TASK BRIEF: Wherever "experiments" turns up in a line of the entries below, that line counts. Say how many such lines there are, with no other words.

RECORDS SUPPLIED:
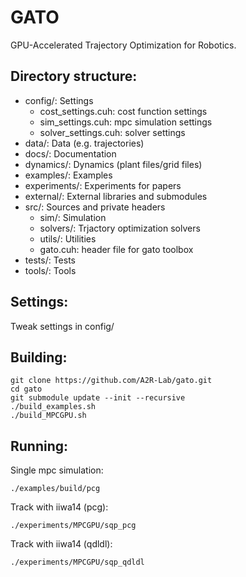 # GATO
GPU-Accelerated Trajectory Optimization for Robotics.




## Directory structure:
- config/: Settings
    - cost_settings.cuh: cost function settings
    - sim_settings.cuh: mpc simulation settings
    - solver_settings.cuh: solver settings
- data/: Data (e.g. trajectories)
- docs/: Documentation
- dynamics/: Dynamics (plant files/grid files)
- examples/: Examples
- experiments/: Experiments for papers
- external/: External libraries and submodules
- src/: Sources and private headers
    - sim/: Simulation
    - solvers/: Trjactory optimization solvers
    - utils/: Utilities
    - gato.cuh: header file for gato toolbox
- tests/: Tests
- tools/: Tools

## Settings:
Tweak settings in config/


## Building:
```
git clone https://github.com/A2R-Lab/gato.git
cd gato
git submodule update --init --recursive
./build_examples.sh
./build_MPCGPU.sh
```

## Running:
Single mpc simulation:
```
./examples/build/pcg
```

Track with iiwa14 (pcg):
```
./experiments/MPCGPU/sqp_pcg
```

Track with iiwa14 (qdldl):
```
./experiments/MPCGPU/sqp_qdldl
```
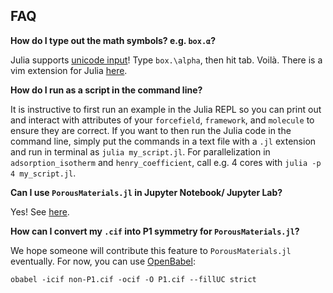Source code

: 
<a id='FAQ-1'></a>

## FAQ


**How do I type out the math symbols? e.g. `box.α`?**


Julia supports [unicode input](https://docs.julialang.org/en/release-0.4/manual/unicode-input/)! Type `box.\alpha`, then hit tab. Voilà. There is a vim extension for Julia [here](https://github.com/JuliaEditorSupport/julia-vim).


**How do I run as a script in the command line?**


It is instructive to first run an example in the Julia REPL so you can print out and interact with attributes of your `forcefield`, `framework`, and `molecule` to ensure they are correct. If you want to then run the Julia code in the command line, simply put the commands in a text file with a `.jl` extension and run in terminal as `julia my_script.jl`. For parallelization in `adsorption_isotherm` and `henry_coefficient`, call e.g. 4 cores with `julia -p 4 my_script.jl`.


**Can I use `PorousMaterials.jl` in Jupyter Notebook/ Jupyter Lab?**


Yes! See [here](https://github.com/JuliaLang/IJulia.jl).


**How can I convert my `.cif` into P1 symmetry for `PorousMaterials.jl`?**


We hope someone will contribute this feature to `PorousMaterials.jl` eventually. For now, you can use [OpenBabel](http://openbabel.org/wiki/Main_Page):


```
obabel -icif non-P1.cif -ocif -O P1.cif --fillUC strict
```

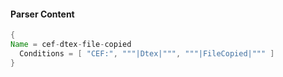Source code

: #### Parser Content
```Java
{
Name = cef-dtex-file-copied
  Conditions = [ "CEF:", """|Dtex|""", """|FileCopied|""" ]
}
```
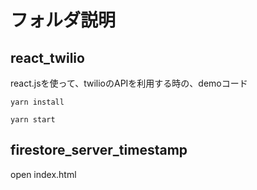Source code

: # フォルダ説明

## react_twilio

react.jsを使って、twilioのAPIを利用する時の、demoコード

```
yarn install

yarn start
```

## firestore_server_timestamp

open index.html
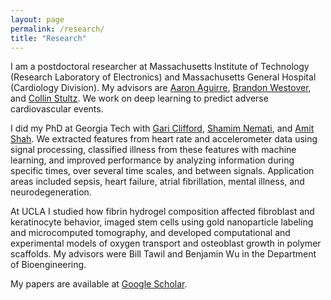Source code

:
 ```yaml
---
layout: page
permalink: /research/
title: "Research"
---
```


I am a postdoctoral researcher at Massachusetts Institute of Technology (Research Laboratory of Electronics) and Massachusetts General Hospital (Cardiology Division). My advisors are [Aaron Aguirre](https://connects.catalyst.harvard.edu/Profiles/display/Person/10465), [Brandon Westover](https://connects.catalyst.harvard.edu/Profiles/display/Person/84202), and [Collin Stultz](http://imes.mit.edu/people/faculty/stultz-collin/). We work on deep learning to predict adverse cardiovascular events.

I did my PhD at Georgia Tech with [Gari Clifford](http://gdclifford.info/people/gari), [Shamim Nemati](http://nematilab.info/people/shamim/index.html), and [Amit Shah](https://www.sph.emory.edu/faculty/profile/#AJSHAH3). We extracted features from heart rate and accelerometer data using signal processing, classified illness from these features with machine learning, and improved performance by analyzing information during specific times, over several time scales, and between signals. Application areas included sepsis, heart failure, atrial fibrillation, mental illness, and neurodegeneration.

At UCLA I studied how fibrin hydrogel composition affected fibroblast and keratinocyte behavior, imaged stem cells using gold nanoparticle labeling and microcomputed tomography, and developed computational and experimental models of oxygen transport and osteoblast growth in polymer scaffolds. My advisors were Bill Tawil and Benjamin Wu in the Department of Bioengineering.

My papers are available at [Google Scholar](https://scholar.google.com/citations?hl=en&user=APy8nq4AAAAJ&view_op=list_works&sortby=pubdate).
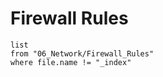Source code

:# Firewall Rules

```dataview
list
from "06_Network/Firewall_Rules"
where file.name != "_index"
```
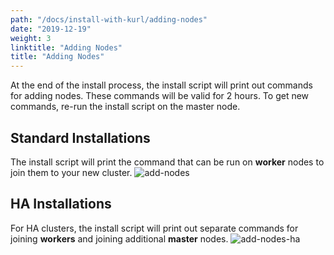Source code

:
 ```yaml
---
path: "/docs/install-with-kurl/adding-nodes"
date: "2019-12-19"
weight: 3
linktitle: "Adding Nodes"
title: "Adding Nodes"
---
```

At the end of the install process, the install script will print out commands for adding nodes. These commands will be valid for 2 hours. To get new commands, re-run the install script on the master node.

## Standard Installations
The install script will print the command that can be run on **worker** nodes to join them to your new cluster.
![add-nodes](/add-nodes.png)

## HA Installations
For HA clusters, the install script will print out separate commands for joining **workers** and joining additional **master** nodes.
![add-nodes-ha](/add-nodes-ha.png)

EXPECTED ANSWER: 3